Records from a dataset
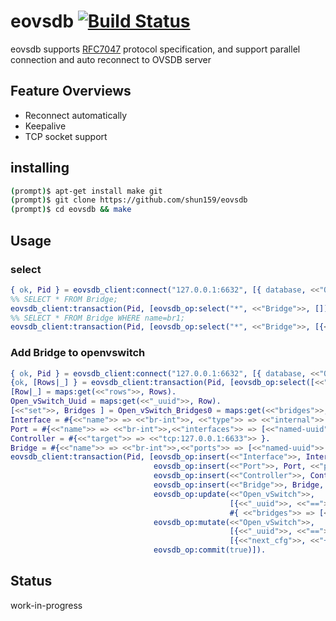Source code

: eovsdb [![Build Status](https://travis-ci.org/shun159/eovsdb.svg?branch=master)](https://travis-ci.org/shun159/eovsdb)
===

eovsdb supports [RFC7047](https://tools.ietf.org/html/rfc7047) protocol specification, and support parallel connection and auto reconnect to OVSDB server

## Feature Overviews

- Reconnect automatically
- Keepalive
- TCP socket support

## installing

```bash
(prompt)$ apt-get install make git
(prompt)$ git clone https://github.com/shun159/eovsdb
(prompt)$ cd eovsdb && make
```

## Usage

### select

```erlang
{ ok, Pid } = eovsdb_client:connect("127.0.0.1:6632", [{ database, <<"Open_vSwitch">>}]).
%% SELECT * FROM Bridge;
eovsdb_client:transaction(Pid, [eovsdb_op:select("*", <<"Bridge">>, [])]).
%% SELECT * FROM Bridge WHERE name=br1;
eovsdb_client:transaction(Pid, [eovsdb_op:select("*", <<"Bridge">>, [{<<"name">>, <<"==">>, <<"br1">>}])]).
```

### Add Bridge to openvswitch

```erlang
{ ok, Pid } = eovsdb_client:connect("127.0.0.1:6632", [{ database, <<"Open_vSwitch">>}]).
{ok, [Rows|_] } = eovsdb_client:transaction(Pid, [eovsdb_op:select([<<"_uuid">>, <<"bridges">>], <<"Open_vSwitch">>, [])]).
[Row|_] = maps:get(<<"rows">>, Rows).
Open_vSwitch_Uuid = maps:get(<<"_uuid">>, Row).
[<<"set">>, Bridges ] = Open_vSwitch_Bridges0 = maps:get(<<"bridges">>, Row).
Interface = #{<<"name">> => <<"br-int">>, <<"type">> => <<"internal">> }.
Port = #{<<"name">> => <<"br-int">>,<<"interfaces">> => [<<"named-uuid">>,<<"interface_br_int">>]}.
Controller = #{<<"target">> => <<"tcp:127.0.0.1:6633">> }.
Bridge = #{<<"name">> => <<"br-int">>,<<"ports">> => [<<"named-uuid">>,<<"port_br_int">>], <<"controller">> => [<<"named-uuid">>, <<"ofc_br_int">>], <<"protocols">> => <<"OpenFlow10">>}.
eovsdb_client:transaction(Pid, [eovsdb_op:insert(<<"Interface">>, Interface, <<"interface_br_int">>),
                                eovsdb_op:insert(<<"Port">>, Port, <<"port_br_int">>),
                                eovsdb_op:insert(<<"Controller">>, Controller, <<"ofc_br_int">>),
                                eovsdb_op:insert(<<"Bridge">>, Bridge, <<"bridge_br_int">>),
                                eovsdb_op:update(<<"Open_vSwitch">>,
                                                 [{<<"_uuid">>, <<"==">> ,Open_vSwitch_Uuid }],
                                                 #{ <<"bridges">> => [<<"set">>, Bridges ++ [[<<"named-uuid">>, <<"bridge_br_int">>]]]}),
                                eovsdb_op:mutate(<<"Open_vSwitch">>,
                                                 [{<<"_uuid">>, <<"==">> ,Open_vSwitch_Uuid }],
                                                 [{<<"next_cfg">>, <<"+=">>, 1}]),
                                eovsdb_op:commit(true)]).
```

## Status

work-in-progress
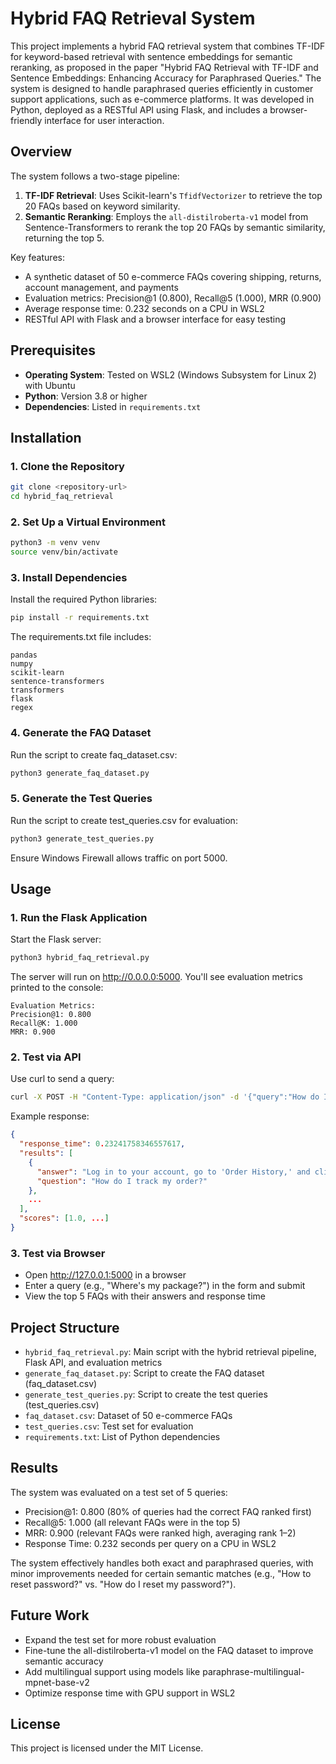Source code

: # Hybrid FAQ Retrieval System

This project implements a hybrid FAQ retrieval system that combines TF-IDF for keyword-based retrieval with sentence embeddings for semantic reranking, as proposed in the paper "Hybrid FAQ Retrieval with TF-IDF and Sentence Embeddings: Enhancing Accuracy for Paraphrased Queries." The system is designed to handle paraphrased queries efficiently in customer support applications, such as e-commerce platforms. It was developed in Python, deployed as a RESTful API using Flask, and includes a browser-friendly interface for user interaction.

## Overview

The system follows a two-stage pipeline:
1. **TF-IDF Retrieval**: Uses Scikit-learn's `TfidfVectorizer` to retrieve the top 20 FAQs based on keyword similarity.
2. **Semantic Reranking**: Employs the `all-distilroberta-v1` model from Sentence-Transformers to rerank the top 20 FAQs by semantic similarity, returning the top 5.

Key features:
- A synthetic dataset of 50 e-commerce FAQs covering shipping, returns, account management, and payments
- Evaluation metrics: Precision@1 (0.800), Recall@5 (1.000), MRR (0.900)
- Average response time: 0.232 seconds on a CPU in WSL2
- RESTful API with Flask and a browser interface for easy testing

## Prerequisites

- **Operating System**: Tested on WSL2 (Windows Subsystem for Linux 2) with Ubuntu
- **Python**: Version 3.8 or higher
- **Dependencies**: Listed in `requirements.txt`

## Installation

### 1. Clone the Repository
```bash
git clone <repository-url>
cd hybrid_faq_retrieval
```

### 2. Set Up a Virtual Environment
```bash
python3 -m venv venv
source venv/bin/activate
```

### 3. Install Dependencies
Install the required Python libraries:
```bash
pip install -r requirements.txt
```

The requirements.txt file includes:
```
pandas
numpy
scikit-learn
sentence-transformers
transformers
flask
regex
```

### 4. Generate the FAQ Dataset
Run the script to create faq_dataset.csv:
```bash
python3 generate_faq_dataset.py
```

### 5. Generate the Test Queries
Run the script to create test_queries.csv for evaluation:
```bash
python3 generate_test_queries.py
```

Ensure Windows Firewall allows traffic on port 5000.

## Usage

### 1. Run the Flask Application
Start the Flask server:
```bash
python3 hybrid_faq_retrieval.py
```

The server will run on http://0.0.0.0:5000. You'll see evaluation metrics printed to the console:
```
Evaluation Metrics:
Precision@1: 0.800
Recall@K: 1.000
MRR: 0.900
```

### 2. Test via API
Use curl to send a query:
```bash
curl -X POST -H "Content-Type: application/json" -d '{"query":"How do I track my order?"}' http://localhost:5000/faq
```

Example response:
```json
{
  "response_time": 0.23241758346557617,
  "results": [
    {
      "answer": "Log in to your account, go to 'Order History,' and click your order number for a tracking link. If it's not active, your order is still processing. Contact support@shop.com for help.",
      "question": "How do I track my order?"
    },
    ...
  ],
  "scores": [1.0, ...]
}
```

### 3. Test via Browser
- Open http://127.0.0.1:5000 in a browser
- Enter a query (e.g., "Where's my package?") in the form and submit
- View the top 5 FAQs with their answers and response time

## Project Structure

- `hybrid_faq_retrieval.py`: Main script with the hybrid retrieval pipeline, Flask API, and evaluation metrics
- `generate_faq_dataset.py`: Script to create the FAQ dataset (faq_dataset.csv)
- `generate_test_queries.py`: Script to create the test queries (test_queries.csv)
- `faq_dataset.csv`: Dataset of 50 e-commerce FAQs
- `test_queries.csv`: Test set for evaluation
- `requirements.txt`: List of Python dependencies

## Results

The system was evaluated on a test set of 5 queries:

- Precision@1: 0.800 (80% of queries had the correct FAQ ranked first)
- Recall@5: 1.000 (all relevant FAQs were in the top 5)
- MRR: 0.900 (relevant FAQs were ranked high, averaging rank 1–2)
- Response Time: 0.232 seconds per query on a CPU in WSL2

The system effectively handles both exact and paraphrased queries, with minor improvements needed for certain semantic matches (e.g., "How to reset password?" vs. "How do I reset my password?").

## Future Work

- Expand the test set for more robust evaluation
- Fine-tune the all-distilroberta-v1 model on the FAQ dataset to improve semantic accuracy
- Add multilingual support using models like paraphrase-multilingual-mpnet-base-v2
- Optimize response time with GPU support in WSL2

## License

This project is licensed under the MIT License.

WHAT IS REQUIRED> Please copy the data shown above precisely, leaving the images out.

REPLY TO THE TASK>
Source code

: eovsdb [![Build Status](https://travis-ci.org/shun159/eovsdb.svg?branch=master)](https://travis-ci.org/shun159/eovsdb)
===

eovsdb supports [RFC7047](https://tools.ietf.org/html/rfc7047) protocol specification, and support parallel connection and auto reconnect to OVSDB server

## Feature Overviews

- Reconnect automatically
- Keepalive
- TCP socket support

## installing

```bash
(prompt)$ apt-get install make git
(prompt)$ git clone https://github.com/shun159/eovsdb
(prompt)$ cd eovsdb && make
```

## Usage

### select

```erlang
{ ok, Pid } = eovsdb_client:connect("127.0.0.1:6632", [{ database, <<"Open_vSwitch">>}]).
%% SELECT * FROM Bridge;
eovsdb_client:transaction(Pid, [eovsdb_op:select("*", <<"Bridge">>, [])]).
%% SELECT * FROM Bridge WHERE name=br1;
eovsdb_client:transaction(Pid, [eovsdb_op:select("*", <<"Bridge">>, [{<<"name">>, <<"==">>, <<"br1">>}])]).
```

### Add Bridge to openvswitch

```erlang
{ ok, Pid } = eovsdb_client:connect("127.0.0.1:6632", [{ database, <<"Open_vSwitch">>}]).
{ok, [Rows|_] } = eovsdb_client:transaction(Pid, [eovsdb_op:select([<<"_uuid">>, <<"bridges">>], <<"Open_vSwitch">>, [])]).
[Row|_] = maps:get(<<"rows">>, Rows).
Open_vSwitch_Uuid = maps:get(<<"_uuid">>, Row).
[<<"set">>, Bridges ] = Open_vSwitch_Bridges0 = maps:get(<<"bridges">>, Row).
Interface = #{<<"name">> => <<"br-int">>, <<"type">> => <<"internal">> }.
Port = #{<<"name">> => <<"br-int">>,<<"interfaces">> => [<<"named-uuid">>,<<"interface_br_int">>]}.
Controller = #{<<"target">> => <<"tcp:127.0.0.1:6633">> }.
Bridge = #{<<"name">> => <<"br-int">>,<<"ports">> => [<<"named-uuid">>,<<"port_br_int">>], <<"controller">> => [<<"named-uuid">>, <<"ofc_br_int">>], <<"protocols">> => <<"OpenFlow10">>}.
eovsdb_client:transaction(Pid, [eovsdb_op:insert(<<"Interface">>, Interface, <<"interface_br_int">>),
                                eovsdb_op:insert(<<"Port">>, Port, <<"port_br_int">>),
                                eovsdb_op:insert(<<"Controller">>, Controller, <<"ofc_br_int">>),
                                eovsdb_op:insert(<<"Bridge">>, Bridge, <<"bridge_br_int">>),
                                eovsdb_op:update(<<"Open_vSwitch">>,
                                                 [{<<"_uuid">>, <<"==">> ,Open_vSwitch_Uuid }],
                                                 #{ <<"bridges">> => [<<"set">>, Bridges ++ [[<<"named-uuid">>, <<"bridge_br_int">>]]]}),
                                eovsdb_op:mutate(<<"Open_vSwitch">>,
                                                 [{<<"_uuid">>, <<"==">> ,Open_vSwitch_Uuid }],
                                                 [{<<"next_cfg">>, <<"+=">>, 1}]),
                                eovsdb_op:commit(true)]).
```

## Status

work-in-progress
Source code

: # Hybrid FAQ Retrieval System

This project implements a hybrid FAQ retrieval system that combines TF-IDF for keyword-based retrieval with sentence embeddings for semantic reranking, as proposed in the paper "Hybrid FAQ Retrieval with TF-IDF and Sentence Embeddings: Enhancing Accuracy for Paraphrased Queries." The system is designed to handle paraphrased queries efficiently in customer support applications, such as e-commerce platforms. It was developed in Python, deployed as a RESTful API using Flask, and includes a browser-friendly interface for user interaction.

## Overview

The system follows a two-stage pipeline:
1. **TF-IDF Retrieval**: Uses Scikit-learn's `TfidfVectorizer` to retrieve the top 20 FAQs based on keyword similarity.
2. **Semantic Reranking**: Employs the `all-distilroberta-v1` model from Sentence-Transformers to rerank the top 20 FAQs by semantic similarity, returning the top 5.

Key features:
- A synthetic dataset of 50 e-commerce FAQs covering shipping, returns, account management, and payments
- Evaluation metrics: Precision@1 (0.800), Recall@5 (1.000), MRR (0.900)
- Average response time: 0.232 seconds on a CPU in WSL2
- RESTful API with Flask and a browser interface for easy testing

## Prerequisites

- **Operating System**: Tested on WSL2 (Windows Subsystem for Linux 2) with Ubuntu
- **Python**: Version 3.8 or higher
- **Dependencies**: Listed in `requirements.txt`

## Installation

### 1. Clone the Repository
```bash
git clone <repository-url>
cd hybrid_faq_retrieval
```

### 2. Set Up a Virtual Environment
```bash
python3 -m venv venv
source venv/bin/activate
```

### 3. Install Dependencies
Install the required Python libraries:
```bash
pip install -r requirements.txt
```

The requirements.txt file includes:
```
pandas
numpy
scikit-learn
sentence-transformers
transformers
flask
regex
```

### 4. Generate the FAQ Dataset
Run the script to create faq_dataset.csv:
```bash
python3 generate_faq_dataset.py
```

### 5. Generate the Test Queries
Run the script to create test_queries.csv for evaluation:
```bash
python3 generate_test_queries.py
```

Ensure Windows Firewall allows traffic on port 5000.

## Usage

### 1. Run the Flask Application
Start the Flask server:
```bash
python3 hybrid_faq_retrieval.py
```

The server will run on http://0.0.0.0:5000. You'll see evaluation metrics printed to the console:
```
Evaluation Metrics:
Precision@1: 0.800
Recall@K: 1.000
MRR: 0.900
```

### 2. Test via API
Use curl to send a query:
```bash
curl -X POST -H "Content-Type: application/json" -d '{"query":"How do I track my order?"}' http://localhost:5000/faq
```

Example response:
```json
{
  "response_time": 0.23241758346557617,
  "results": [
    {
      "answer": "Log in to your account, go to 'Order History,' and click your order number for a tracking link. If it's not active, your order is still processing. Contact support@shop.com for help.",
      "question": "How do I track my order?"
    },
    ...
  ],
  "scores": [1.0, ...]
}
```

### 3. Test via Browser
- Open http://127.0.0.1:5000 in a browser
- Enter a query (e.g., "Where's my package?") in the form and submit
- View the top 5 FAQs with their answers and response time

## Project Structure

- `hybrid_faq_retrieval.py`: Main script with the hybrid retrieval pipeline, Flask API, and evaluation metrics
- `generate_faq_dataset.py`: Script to create the FAQ dataset (faq_dataset.csv)
- `generate_test_queries.py`: Script to create the test queries (test_queries.csv)
- `faq_dataset.csv`: Dataset of 50 e-commerce FAQs
- `test_queries.csv`: Test set for evaluation
- `requirements.txt`: List of Python dependencies

## Results

The system was evaluated on a test set of 5 queries:

- Precision@1: 0.800 (80% of queries had the correct FAQ ranked first)
- Recall@5: 1.000 (all relevant FAQs were in the top 5)
- MRR: 0.900 (relevant FAQs were ranked high, averaging rank 1–2)
- Response Time: 0.232 seconds per query on a CPU in WSL2

The system effectively handles both exact and paraphrased queries, with minor improvements needed for certain semantic matches (e.g., "How to reset password?" vs. "How do I reset my password?").

## Future Work

- Expand the test set for more robust evaluation
- Fine-tune the all-distilroberta-v1 model on the FAQ dataset to improve semantic accuracy
- Add multilingual support using models like paraphrase-multilingual-mpnet-base-v2
- Optimize response time with GPU support in WSL2

## License

This project is licensed under the MIT License.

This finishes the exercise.